It should be noted that any system of controls, however well designed and operated, can provide only reasonable, and not absolute, assurance that the objectives of the system are met. In addition, the design of any control system is based in part upon certain assumptions about the likelihood of future events. Because of these and other inherent limitations of control systems, there can be no assurance that any design will succeed in achieving its stated goals under all potential future conditions.

(b)  Changes in internal control over financial reporting. There have been no changes in our internal control over financial reporting that occurred during the last fiscal quarter that has materially affected, or is reasonably likely to materially affect, our internal control over financial reporting. Our management team will continue to evaluate our internal control over financial reporting in 2013 as we implement our Sarbanes Oxley Act testing.
 
PART II - OTHER INFORMATION
 
Item 1. Legal Proceedings.
 
We were recently served with a motion filed by a major Chinese supplier requesting the court for a Temporary Restraining Order against the Company regarding a contractual dispute; however, the court found that no wrong doing was committed by the Company in order to award the Temporary Restraining Order.  The court ruled in favor of the Company and denied the supplier its motion. The Chinese supplier sued again on the same basis previously denied by the Texas Court seeking damages arising out of an alleged conversion of property. Technical Industries, Inc. has moved to dismiss the claims, stating that the dispute needs to be part of an arbitration proceeding pending in Louisiana.   Technical Industries, Inc. feels the lawsuit is frivolous because the state court has already ruled in Technical Industries favor.
 
We recently filed a claim against a machine manufacturer and seller. This suit arises out of the purchase by Energy Technology Manufacturing & Threading, LLC ("ETMT") of equipment from the manufacturer. The machine is designated for use in ETMT's facility in Houston, Texas.  The claim arises out of defendant's delayed installation of equipment and the delivery of non-working equipment. The delay caused ETMT substantial damages as a result of lost revenues.

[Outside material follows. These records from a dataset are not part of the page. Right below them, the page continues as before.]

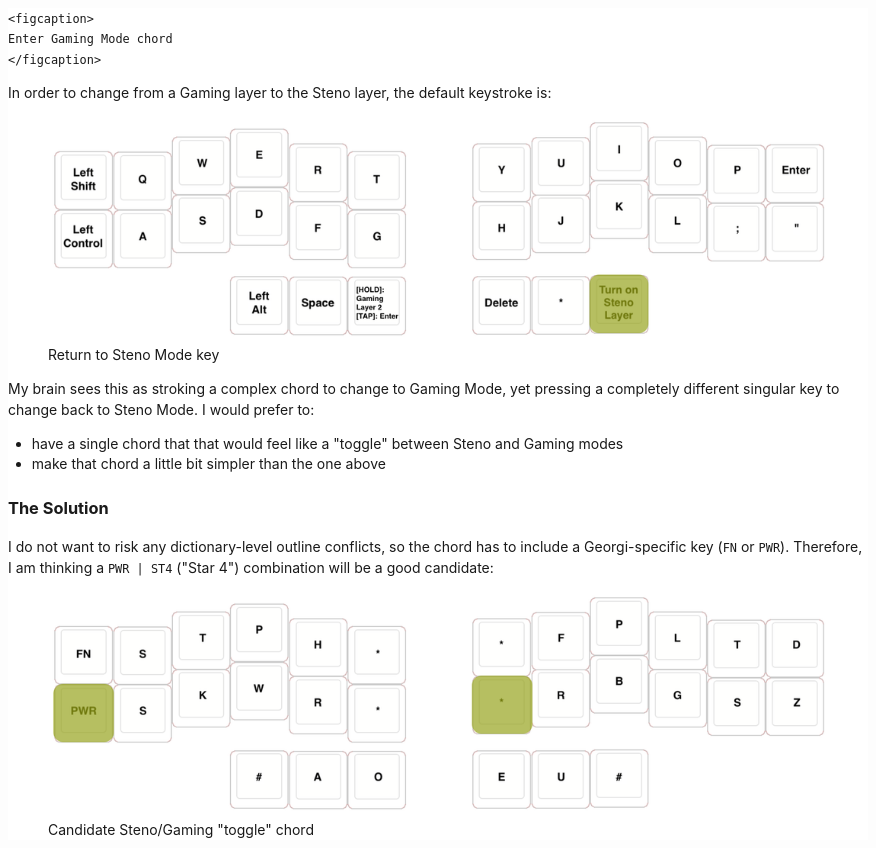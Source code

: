     <figcaption>
    Enter Gaming Mode chord
    </figcaption>
  </figure>
</div>

In order to change from a Gaming layer to the Steno layer, the default keystroke
is:

<div class="centered-image" style="width: 100%">
  <figure>
    <img src="/assets/images/2022-05-14/georgi-gaming-layer-steno-key.png"
         alt="Return to Steno Mode key">
    <figcaption>
    Return to Steno Mode key
    </figcaption>
  </figure>
</div>

My brain sees this as stroking a complex chord to change to Gaming Mode, yet
pressing a completely different singular key to change back to Steno Mode. I
would prefer to:

- have a single chord that that would feel like a "toggle" between Steno and
  Gaming modes
- make that chord a little bit simpler than the one above

### The Solution

I do not want to risk any dictionary-level outline conflicts, so the chord has
to include a Georgi-specific key (`FN` or `PWR`). Therefore, I am thinking a
`PWR | ST4` ("Star 4") combination will be a good candidate:

<div class="centered-image" style="width: 100%">
  <figure>
    <img src="/assets/images/2022-05-14/georgi-simple-gaming-chord.png"
         alt="Steno/Gaming toggle chord">
    <figcaption>
    Candidate Steno/Gaming "toggle" chord
    </figcaption>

We were recently served with a motion from a local municipality seeking to cancel a March 1, 2005 lease between the municipality and Technical Industries, Inc. relating to property located at the Local Municipal Airport.  The thrust of the lease is that Technical Industries, Inc. does not conduct full time operations on the premises, and based on that the municipality seeks cancellation of the lease. Technical Industries, Inc. primarily uses the premises for storage of its equipment, and for conduct of jobs which become available from time to time.  Technical Industries, Inc. has been encountering frivolous claims orchestrated by a particular City councilman who previously claimed Technical Industries, Inc. had no insurance; accusations which turned out to be false for several years. The particular councilman’s motive is to take over the property for his personal use. Technical Industries, Inc. hopes to win this case again on the same basis. The operation of the facility is the sole concern of Technical Industries, Inc.

We recently filed a claim against Aspen Specialty Insurance Company and Evanston Insurance Company. These claims arise out of insurance policies secured by Technical from Evanston and Aspen. Technical Industries, Inc. filed an Answer, Counterclaim and Third Party Action in which it has asserted claims against both Aspen and Evanston arising out of their failure to meet their obligations under their respective insurance policies.  Thereafter, Aspen and Evanston funded a settlement of the underlying lawsuit.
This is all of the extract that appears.